La biblioteca dei Girolamini di Napoli possiede un’interessante raccolta di manoscritti che registrano le opinioni di Paisiello sui compositori a lui contemporanei.

Un pugliese “inventa” la settima arte

Fin dai tempi del muto, il cinema italiano e quello francese sono strettamente legati fra loro. Attori, registi e sceneggiatori di origine italiana si fanno largo nella «settima arte» transalpina. L’espressione stessa «settima arte», entrata nel linguaggio comune per indicare il regno di celluloide, è frutto delle riflessioni di un intellettuale italiano andato a vivere al di là delle Alpi: il pugliese Ricciotto Canudo (Gioia del Colle, Bari, 1877 – Parigi, 1923).

Ricciotto Canudo

Ricciotto Canudo (Gioia del Colle, Bari, 1877 – Parigi, 1923) è stato
un critico cinematografico, poeta e scrittore.

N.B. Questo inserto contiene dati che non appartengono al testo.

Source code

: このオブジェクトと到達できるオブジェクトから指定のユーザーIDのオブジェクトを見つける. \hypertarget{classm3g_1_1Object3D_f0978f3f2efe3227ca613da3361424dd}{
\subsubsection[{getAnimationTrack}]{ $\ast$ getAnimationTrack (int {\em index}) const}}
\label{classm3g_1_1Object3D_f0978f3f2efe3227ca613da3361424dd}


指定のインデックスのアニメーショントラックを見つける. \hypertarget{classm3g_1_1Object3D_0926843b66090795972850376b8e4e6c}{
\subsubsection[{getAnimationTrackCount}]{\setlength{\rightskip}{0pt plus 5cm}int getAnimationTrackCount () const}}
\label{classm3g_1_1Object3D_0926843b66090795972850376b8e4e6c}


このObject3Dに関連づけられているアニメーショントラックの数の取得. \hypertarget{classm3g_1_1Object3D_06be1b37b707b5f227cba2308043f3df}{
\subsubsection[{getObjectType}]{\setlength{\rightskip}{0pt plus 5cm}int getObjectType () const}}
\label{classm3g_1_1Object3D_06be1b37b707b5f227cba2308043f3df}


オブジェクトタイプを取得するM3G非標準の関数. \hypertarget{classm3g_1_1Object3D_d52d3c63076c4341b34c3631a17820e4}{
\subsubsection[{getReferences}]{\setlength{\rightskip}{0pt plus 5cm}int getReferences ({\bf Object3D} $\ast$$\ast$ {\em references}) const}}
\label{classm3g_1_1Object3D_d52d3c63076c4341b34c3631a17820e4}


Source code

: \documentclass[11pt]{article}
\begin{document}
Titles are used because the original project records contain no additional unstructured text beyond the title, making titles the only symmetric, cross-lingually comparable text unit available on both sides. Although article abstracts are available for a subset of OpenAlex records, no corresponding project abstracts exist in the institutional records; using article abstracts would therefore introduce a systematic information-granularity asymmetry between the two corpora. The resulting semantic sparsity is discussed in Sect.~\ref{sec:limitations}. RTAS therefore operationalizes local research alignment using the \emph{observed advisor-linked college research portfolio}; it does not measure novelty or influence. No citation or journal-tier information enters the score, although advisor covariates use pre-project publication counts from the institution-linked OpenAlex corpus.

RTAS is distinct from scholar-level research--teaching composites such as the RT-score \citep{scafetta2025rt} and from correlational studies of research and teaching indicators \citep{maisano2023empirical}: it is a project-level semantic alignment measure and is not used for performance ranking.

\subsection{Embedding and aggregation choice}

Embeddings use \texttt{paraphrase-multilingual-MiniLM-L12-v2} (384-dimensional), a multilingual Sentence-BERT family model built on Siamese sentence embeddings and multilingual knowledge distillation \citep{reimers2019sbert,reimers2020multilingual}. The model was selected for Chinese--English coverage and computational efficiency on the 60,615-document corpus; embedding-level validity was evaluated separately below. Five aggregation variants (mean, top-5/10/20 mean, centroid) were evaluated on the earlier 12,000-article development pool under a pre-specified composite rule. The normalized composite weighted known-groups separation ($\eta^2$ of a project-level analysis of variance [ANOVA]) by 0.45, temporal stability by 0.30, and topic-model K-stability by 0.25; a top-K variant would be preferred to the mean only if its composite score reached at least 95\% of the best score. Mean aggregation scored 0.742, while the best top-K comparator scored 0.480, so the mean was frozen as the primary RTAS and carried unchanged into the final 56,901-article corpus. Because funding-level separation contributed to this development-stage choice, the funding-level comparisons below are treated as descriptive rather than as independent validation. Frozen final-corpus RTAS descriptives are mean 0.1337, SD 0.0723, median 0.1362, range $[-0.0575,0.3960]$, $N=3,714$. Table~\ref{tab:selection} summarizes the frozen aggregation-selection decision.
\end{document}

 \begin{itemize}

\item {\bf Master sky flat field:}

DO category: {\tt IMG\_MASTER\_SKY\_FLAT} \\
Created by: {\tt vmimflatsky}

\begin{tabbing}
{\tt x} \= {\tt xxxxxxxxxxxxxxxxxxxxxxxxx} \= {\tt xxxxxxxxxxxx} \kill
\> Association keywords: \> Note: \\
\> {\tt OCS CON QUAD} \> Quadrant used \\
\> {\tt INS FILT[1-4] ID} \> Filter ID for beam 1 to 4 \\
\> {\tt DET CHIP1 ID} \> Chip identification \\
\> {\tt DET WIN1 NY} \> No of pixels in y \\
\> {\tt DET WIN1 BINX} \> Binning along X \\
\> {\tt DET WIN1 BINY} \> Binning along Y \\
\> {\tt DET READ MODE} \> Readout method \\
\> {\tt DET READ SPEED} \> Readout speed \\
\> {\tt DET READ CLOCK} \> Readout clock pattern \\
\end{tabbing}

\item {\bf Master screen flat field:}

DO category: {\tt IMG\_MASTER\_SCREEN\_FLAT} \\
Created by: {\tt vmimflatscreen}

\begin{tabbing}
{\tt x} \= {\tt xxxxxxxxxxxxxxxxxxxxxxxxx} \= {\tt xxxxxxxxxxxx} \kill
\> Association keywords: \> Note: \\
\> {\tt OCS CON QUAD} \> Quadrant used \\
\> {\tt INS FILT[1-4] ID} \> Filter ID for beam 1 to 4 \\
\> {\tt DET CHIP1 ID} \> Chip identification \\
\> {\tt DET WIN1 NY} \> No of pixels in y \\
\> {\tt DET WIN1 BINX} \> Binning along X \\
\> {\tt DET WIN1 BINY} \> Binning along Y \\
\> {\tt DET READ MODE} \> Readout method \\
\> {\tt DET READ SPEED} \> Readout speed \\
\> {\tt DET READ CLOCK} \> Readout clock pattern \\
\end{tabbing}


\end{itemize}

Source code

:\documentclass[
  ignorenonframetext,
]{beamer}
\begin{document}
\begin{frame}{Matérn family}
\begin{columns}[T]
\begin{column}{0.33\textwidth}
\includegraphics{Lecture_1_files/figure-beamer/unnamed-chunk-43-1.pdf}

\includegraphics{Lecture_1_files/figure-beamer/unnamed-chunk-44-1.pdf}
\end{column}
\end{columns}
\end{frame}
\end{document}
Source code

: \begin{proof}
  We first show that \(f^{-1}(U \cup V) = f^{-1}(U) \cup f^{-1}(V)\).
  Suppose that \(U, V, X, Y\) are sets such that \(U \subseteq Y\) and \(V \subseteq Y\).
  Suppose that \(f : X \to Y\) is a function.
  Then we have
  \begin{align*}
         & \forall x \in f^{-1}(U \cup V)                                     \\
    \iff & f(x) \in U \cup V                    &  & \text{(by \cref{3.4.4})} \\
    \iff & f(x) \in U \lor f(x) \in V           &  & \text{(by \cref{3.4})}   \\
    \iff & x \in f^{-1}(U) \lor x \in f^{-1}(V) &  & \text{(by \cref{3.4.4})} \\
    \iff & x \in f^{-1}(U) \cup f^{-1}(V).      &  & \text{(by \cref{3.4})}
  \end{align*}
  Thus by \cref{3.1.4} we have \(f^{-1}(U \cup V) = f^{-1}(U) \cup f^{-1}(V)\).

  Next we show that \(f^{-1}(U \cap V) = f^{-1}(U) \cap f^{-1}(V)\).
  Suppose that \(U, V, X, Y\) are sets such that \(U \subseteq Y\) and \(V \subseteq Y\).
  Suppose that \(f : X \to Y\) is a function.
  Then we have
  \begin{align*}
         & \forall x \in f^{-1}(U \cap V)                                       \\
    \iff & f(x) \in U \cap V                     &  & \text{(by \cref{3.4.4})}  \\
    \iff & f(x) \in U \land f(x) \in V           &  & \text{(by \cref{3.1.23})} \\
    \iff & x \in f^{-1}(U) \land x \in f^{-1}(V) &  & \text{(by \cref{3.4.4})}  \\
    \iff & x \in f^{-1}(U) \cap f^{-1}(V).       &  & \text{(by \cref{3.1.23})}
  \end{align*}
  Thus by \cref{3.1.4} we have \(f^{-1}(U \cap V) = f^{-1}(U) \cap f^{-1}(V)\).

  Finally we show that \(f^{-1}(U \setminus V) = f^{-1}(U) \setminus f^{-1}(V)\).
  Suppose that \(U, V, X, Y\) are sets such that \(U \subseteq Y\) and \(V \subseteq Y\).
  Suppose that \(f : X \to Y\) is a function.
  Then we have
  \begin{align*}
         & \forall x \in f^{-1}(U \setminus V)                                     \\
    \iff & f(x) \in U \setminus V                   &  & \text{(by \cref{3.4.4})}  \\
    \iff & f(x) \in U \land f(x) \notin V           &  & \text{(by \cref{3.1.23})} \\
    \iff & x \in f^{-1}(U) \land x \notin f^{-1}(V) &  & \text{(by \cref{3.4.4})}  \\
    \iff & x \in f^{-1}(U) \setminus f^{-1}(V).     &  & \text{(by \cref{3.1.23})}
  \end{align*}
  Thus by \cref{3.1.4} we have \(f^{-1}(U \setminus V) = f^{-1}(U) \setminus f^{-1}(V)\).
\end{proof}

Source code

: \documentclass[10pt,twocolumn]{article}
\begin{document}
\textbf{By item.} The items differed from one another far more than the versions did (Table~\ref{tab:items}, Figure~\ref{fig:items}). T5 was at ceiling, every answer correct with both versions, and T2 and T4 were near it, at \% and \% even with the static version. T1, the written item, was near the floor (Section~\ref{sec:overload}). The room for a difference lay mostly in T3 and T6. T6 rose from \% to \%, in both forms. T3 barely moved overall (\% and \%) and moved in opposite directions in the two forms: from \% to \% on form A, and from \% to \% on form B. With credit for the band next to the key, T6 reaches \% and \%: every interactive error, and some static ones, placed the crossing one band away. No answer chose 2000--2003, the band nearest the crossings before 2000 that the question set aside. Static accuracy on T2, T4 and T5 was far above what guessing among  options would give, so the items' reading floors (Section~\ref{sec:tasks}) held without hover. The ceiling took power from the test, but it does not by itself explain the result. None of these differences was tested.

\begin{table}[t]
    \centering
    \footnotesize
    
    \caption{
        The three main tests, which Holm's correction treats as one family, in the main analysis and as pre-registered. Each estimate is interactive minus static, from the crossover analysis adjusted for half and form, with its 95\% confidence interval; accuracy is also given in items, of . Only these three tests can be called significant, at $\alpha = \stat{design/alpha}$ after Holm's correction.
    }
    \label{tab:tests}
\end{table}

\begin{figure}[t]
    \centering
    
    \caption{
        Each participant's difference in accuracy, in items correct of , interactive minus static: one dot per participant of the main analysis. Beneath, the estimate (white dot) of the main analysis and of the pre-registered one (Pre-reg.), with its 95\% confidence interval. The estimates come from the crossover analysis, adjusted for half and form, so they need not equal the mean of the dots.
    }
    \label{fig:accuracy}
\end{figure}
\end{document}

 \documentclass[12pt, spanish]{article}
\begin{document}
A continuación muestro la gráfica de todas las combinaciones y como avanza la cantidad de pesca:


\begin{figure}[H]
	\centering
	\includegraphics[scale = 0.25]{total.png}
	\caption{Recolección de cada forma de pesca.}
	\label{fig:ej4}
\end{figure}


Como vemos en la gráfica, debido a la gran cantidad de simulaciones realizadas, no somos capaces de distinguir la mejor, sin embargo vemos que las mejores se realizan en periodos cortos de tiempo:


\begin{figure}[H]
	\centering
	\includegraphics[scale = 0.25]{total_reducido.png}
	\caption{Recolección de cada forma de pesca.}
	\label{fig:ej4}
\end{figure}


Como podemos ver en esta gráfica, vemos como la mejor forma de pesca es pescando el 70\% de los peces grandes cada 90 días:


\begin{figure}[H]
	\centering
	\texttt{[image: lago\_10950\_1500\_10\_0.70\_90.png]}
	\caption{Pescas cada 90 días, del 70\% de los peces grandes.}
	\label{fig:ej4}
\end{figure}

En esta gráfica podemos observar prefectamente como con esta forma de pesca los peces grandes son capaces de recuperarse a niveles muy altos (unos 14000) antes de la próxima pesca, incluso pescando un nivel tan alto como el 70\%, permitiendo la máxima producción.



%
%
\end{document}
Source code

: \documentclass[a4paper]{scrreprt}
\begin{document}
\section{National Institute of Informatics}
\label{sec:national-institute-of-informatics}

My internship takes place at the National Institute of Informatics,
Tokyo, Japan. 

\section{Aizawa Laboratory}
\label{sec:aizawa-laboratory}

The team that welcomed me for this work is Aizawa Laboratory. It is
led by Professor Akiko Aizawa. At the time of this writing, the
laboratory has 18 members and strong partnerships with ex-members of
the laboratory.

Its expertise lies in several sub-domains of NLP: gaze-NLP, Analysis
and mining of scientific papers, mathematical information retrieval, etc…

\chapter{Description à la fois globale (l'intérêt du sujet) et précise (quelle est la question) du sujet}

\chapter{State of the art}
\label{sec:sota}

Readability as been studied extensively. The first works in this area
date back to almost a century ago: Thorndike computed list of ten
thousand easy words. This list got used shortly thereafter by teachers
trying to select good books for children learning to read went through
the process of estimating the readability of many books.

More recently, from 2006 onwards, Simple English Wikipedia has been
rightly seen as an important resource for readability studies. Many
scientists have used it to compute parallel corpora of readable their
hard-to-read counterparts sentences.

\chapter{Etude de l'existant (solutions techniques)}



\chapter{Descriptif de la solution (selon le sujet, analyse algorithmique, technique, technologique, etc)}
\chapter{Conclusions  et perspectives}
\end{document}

Nel libro collettivo delle edizioni Skira L’Italia del Père-Lachaise, il critico cinematografico e storico del cinema Jean Gili, massimo esperto francese di cinema italiano, cita una frase scritta da Canudo nel 1911 a Parigi: «Il cinematografo rinnova ogni giorno, e ogni giorno in modo sempre più possente, la promessa di questa grande conciliazione. Non solo tra Scienza e Arte, ma anche tra i Ritmi del Tempo e i Ritmi dello Spazio». Ricciotto Canudo compie studi letterari e filosofici prima a Firenze e poi a Roma. Si trasferisce in Francia nel 1901 e cerca lavoro come giornalista, sperando di ottenere una corrispondenza per un quotidiano o un periodico italiano. Al tempo stesso s’inserisce nel microcosmo parigino delle arti figurative, allora in pieno fermento. Conosce Picasso e ha una relazione con Valentine de Saint-Point, modella per Rodin.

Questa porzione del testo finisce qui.